THE TASK:
Work out how many lines of the listing below contain the word "equation". Respond with that number only.

RECORDED INFORMATION:
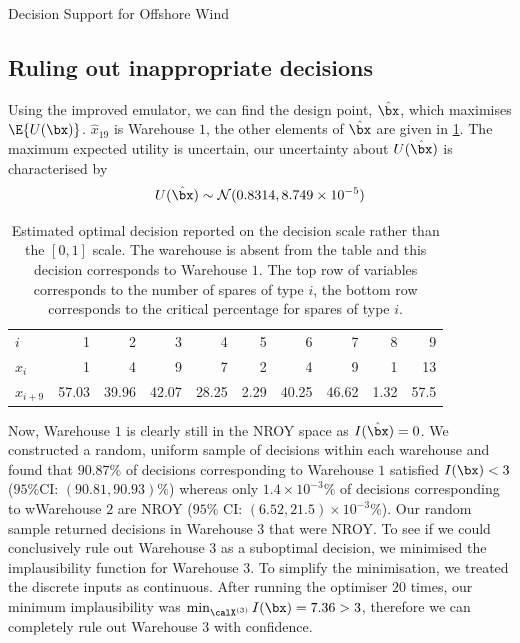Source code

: \begin{chapter}{Decision Support for Offshore Wind \label{Ch:ds-for-ow}}
\subsection{Ruling out inappropriate decisions}
Using the improved emulator, we can find the design point, $\hat{\bx}$, which maximises $\E\{U(\bx)\}$. $\hat{x}_{19}$ is Warehouse $1$, the other elements of $\hat{\bx}$ are given in \cref{Tab:optimiser}. The maximum expected utility is uncertain, our uncertainty about $U(\hat{\bx})$ is characterised by \begin{equation}
  U(\hat{\bx}) \sim \mathcal{N} (0.8314, 8.749 \times 10^{-5})
\end{equation}
\begin{table}
  \centering
  \begin{tabular}{lrrrrrrrrr}
    \toprule
    $i$ &1&2&3&4&5&6&7&8&9\\\cmidrule{1-10}
    $\hat{x}_i$& 1 & 4 & 9 & 7 & 2 & 4 & 9 & 1 & 13\\
    $\hat{x}_{i+9}$ &57.03 & 39.96 & 42.07 & 28.25 & 2.29 & 40.25 & 46.62 & 1.32 & 57.5\\
    \bottomrule
  \end{tabular}
  \caption{Estimated optimal decision reported on the decision scale rather than the $[0,1]$ scale. The warehouse is absent from the table and this decision corresponds to Warehouse $1$. The top row of variables corresponds to the number of spares of type $i$, the bottom row corresponds to the critical percentage for spares of type $i$.}
  \label{Tab:optimiser}
\end{table}
Now, Warehouse $1$ is clearly still in the NROY space as $I(\hat{\bx}) = 0$. We constructed a random, uniform sample of decisions within each warehouse and found that $90.87\%$ of decisions corresponding to Warehouse $1$ satisfied $I(\bx)  < 3$ ($95\%$CI: $(90.81, 90.93)\%$) whereas only $1.4 \times 10^{-3}\%$ of decisions corresponding to wWarehouse $2$ are NROY ($95\%$ CI:   $(6.52, 21.5)\times 10^{-3}\%$). Our random sample returned decisions in Warehouse $3$ that were NROY. To see if we could conclusively rule out Warehouse $3$ as a suboptimal decision, we minimised the implausibility function for Warehouse $3$. To simplify the minimisation, we treated the discrete inputs as continuous. After running the optimiser $20$ times, our minimum implausibility was $\min_{\calX^{(3)}} I(\bx) = 7.36 >  3$, therefore we can completely rule out Warehouse $3$ with confidence.


\end{chapter}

ANSWER TO THIS EXERCISE:
2